Dötlingen - „Dötlingen summt“ ist die Devise der Gartenkultour 2013. „Dötlingen brummt“ ist das Fazit des ersten Aktionstags am Mittwoch. Begünstigt von einem herrlichen 1.-Mai-Wetter, ist das riesengroße Programm der Künstler und Galeristen, der Gartenbaubetriebe und Gastronomen, der Privatgärtner und Imker auf ein ebenso riesengroßes Echo gestoßen. Das gilt – wie immer – für das Dorf Dötlingen, aber ebenso auch für viele Stationen in den anderen Dörfern. Überall zeugten Autoschlangen an den Straßenrändern sowie massenweise Fahrräder vom großen Zuspruch. Trotz des Andrangs war es „eine schön-entspannte Stimmung“, freute sich der Gartenkultour-Vorsitzende Olaf Schachtschneider über den überaus gelungenen Tag.

„Ich will die Imker sehen“, bekam Dette Zingler häufiger am Infostand der Gästeführer zu hören. „Das war eine echte Punktlandung“, so die Gästeführerin über das Jahresmotto „Dötlingen summt“. Die Imker im Dorf Dötlingen, verteilt an mehreren Stellen, berichteten unisono von sehr guter Resonanz.

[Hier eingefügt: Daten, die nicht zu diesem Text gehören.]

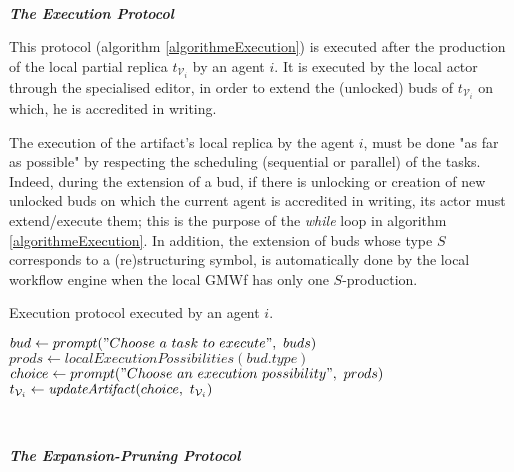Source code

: ~

\noindent\textbf{\textit{The Execution Protocol}}

This protocol (algorithm \ref{algorithmeExecution}) is executed after the production of the local partial replica $t_{\mathcal{V}_{i}}$ by an agent $i$. It is executed by the local actor through the specialised editor, in order to extend the (unlocked) buds of $t_{\mathcal{V}_{i}}$ on which, he is accredited in writing.

The execution of the artifact's local replica by the agent $i$, must be done "as far as possible" by respecting the scheduling (sequential or parallel) of the tasks. Indeed, during the extension of a bud, if there is unlocking or creation of new unlocked buds on which the current agent is accredited in writing, its actor must extend/execute them; this is the purpose of the \textit{while} loop in algorithm \ref{algorithmeExecution}. In addition, the extension of buds whose type $S$ corresponds to a (re)structuring symbol, is automatically done by the local workflow engine when the local GMWf has only one $S$-production.

\begin{algorithm}
\small
\caption{Execution protocol executed by an agent $i$.\label{algorithmeExecution}}
\begin{algorithmic}[1]
			\State $bud \gets prompt("Choose~a~task~to~execute",~buds)$
			\State $prods \gets localExecutionPossibilities(bud.type)$
			\State $choice \gets prompt("Choose~an~execution~possibility",~prods)$
			\State $t_{\mathcal{V}_{i}} \gets \textrm{\textit{updateArtifact}}(choice,~t_{\mathcal{V}_{i}})$
		\EndWhile
	\EndProcedure
\end{algorithmic}
\end{algorithm}


~

\noindent\textbf{\textit{The Expansion-Pruning Protocol}}
\label{chap3:sec:execution-protocol-expansion-pruning}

Josef Alterbaum hatte seinen Stand mit vielen Schautafeln und Modellen im Garten des Lopshofs aufgebaut. Immer wieder im Mittelpunkt: die beiden Schaukästen. „Wie viel Bienen sind da drin“, war die häufigste Frage. Die Antwort: rund 35 000 im großen Schaukasten, rund 2500 bis 3000 im kleinen.

„Die Leute fragen viel“, so der Wildeshauser Harald Wulferding, der zusammen mit Kollegen einen Infostand im Dorfgarten betreute. Immer begehrt: der Blick auf die Königin, durch ihre Markierung mit einem roten Plättchen gut zu erkennen im Schaukasten. „Viele gute Gespräche. Was wir uns vorgenommen habe, hat geklappt“, so Imker Götz Neuber beim Schützenhof.

Wie jeder einzelne Bürger etwas Gutes für die Biene im eigenen Garten tun kann, zeigte Herbert Vinken in seiner Kräutergärtnerei Herb’s ganz praktisch. „Heute ist der Tag der Gartenarbeit“, verkündete er den 20 Zuhörern und ließ sie mitanpacken, eine vorbereitete Fläche von 40 Quadratmetern mit der neuen „Dötlinger Bienenweide“ anzulegen. Bei der Mischung handelt es um eine Ergänzung der Ammerländer Mischung um spätsommerblühende Arten, die das Farbenspiel und die Trachtzeit für die Biene verlängern. Mit viel Witz ging die Mitmachaktion vonstatten.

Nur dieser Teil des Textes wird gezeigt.